## TASK OBJECTIVE
Search the records for the word "React" and copy each line in which it appears.

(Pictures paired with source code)
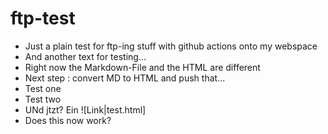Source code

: # ftp-test

* Just a plain test for ftp-ing stuff with github actions onto my webspace
* And another text for testing...
* Right now the Markdown-File and the HTML are different
* Next step : convert MD to HTML and push that...
* Test one
* Test two
* UNd jtzt? Ein ![Link|test.html] 
* Does this now work?
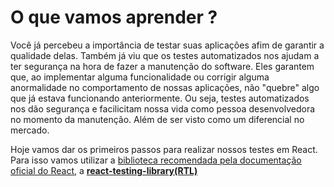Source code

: #  O que vamos aprender ?

  Você já percebeu a importância de testar suas aplicações afim de garantir a qualidade delas. Também já viu que os testes automatizados nos ajudam a ter segurança na hora de fazer a manutenção do software. Eles garantem que, ao implementar alguma funcionalidade ou corrigir alguma anormalidade no comportamento de nossas aplicações, não "quebre" algo que já estava funcionando anteriormente. Ou seja, testes automatizados nos dão segurança e facilicitam nossa vida como pessoa desenvolvedora no momento da manutenção. Além de ser visto como um diferencial no mercado.

  Hoje vamos dar os primeiros passos para realizar nossos testes em React.
  Para isso vamos utilizar a [biblioteca recomendada pela documentação oficial do React]('https://reactjs.org/docs/testing.html'), a [**react-testing-library(RTL)**]('https://github.com/testing-library/react-testing-library' )
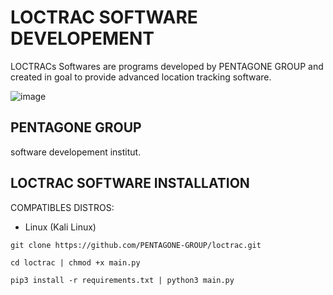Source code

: # LOCTRAC SOFTWARE DEVELOPEMENT
LOCTRACs Softwares are programs developed by PENTAGONE GROUP 
and created in goal to provide advanced location tracking software.

![image](https://github.com/PENTAGONE-GROUP/loctrac/assets/142556460/aad12fde-eb05-4ace-aa0a-1ed3ed8d1a7e)


## PENTAGONE GROUP
software developement institut.

## LOCTRAC SOFTWARE INSTALLATION

COMPATIBLES DISTROS:
- Linux (Kali Linux)

``
git clone https://github.com/PENTAGONE-GROUP/loctrac.git
``

``
cd loctrac | chmod +x main.py
``

``
pip3 install -r requirements.txt | python3 main.py
``

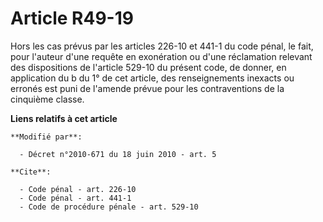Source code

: # Article R49-19

Hors les cas prévus par les articles 226-10 et 441-1 du code pénal, le fait, pour l'auteur d'une requête en exonération ou
d'une réclamation relevant des dispositions de l'article 529-10 du présent code, de donner, en application du b du 1° de cet
article, des renseignements inexacts ou erronés est puni de l'amende prévue pour les contraventions de la cinquième classe.

**Liens relatifs à cet article**

	**Modifié par**:

	  - Décret n°2010-671 du 18 juin 2010 - art. 5

	**Cite**:

	  - Code pénal - art. 226-10
	  - Code pénal - art. 441-1
	  - Code de procédure pénale - art. 529-10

## WORKED SOLUTION
  Hoje vamos dar os primeiros passos para realizar nossos testes em React.
  Para isso vamos utilizar a [biblioteca recomendada pela documentação oficial do React]('https://reactjs.org/docs/testing.html'), a [**react-testing-library(RTL)**]('https://github.com/testing-library/react-testing-library' )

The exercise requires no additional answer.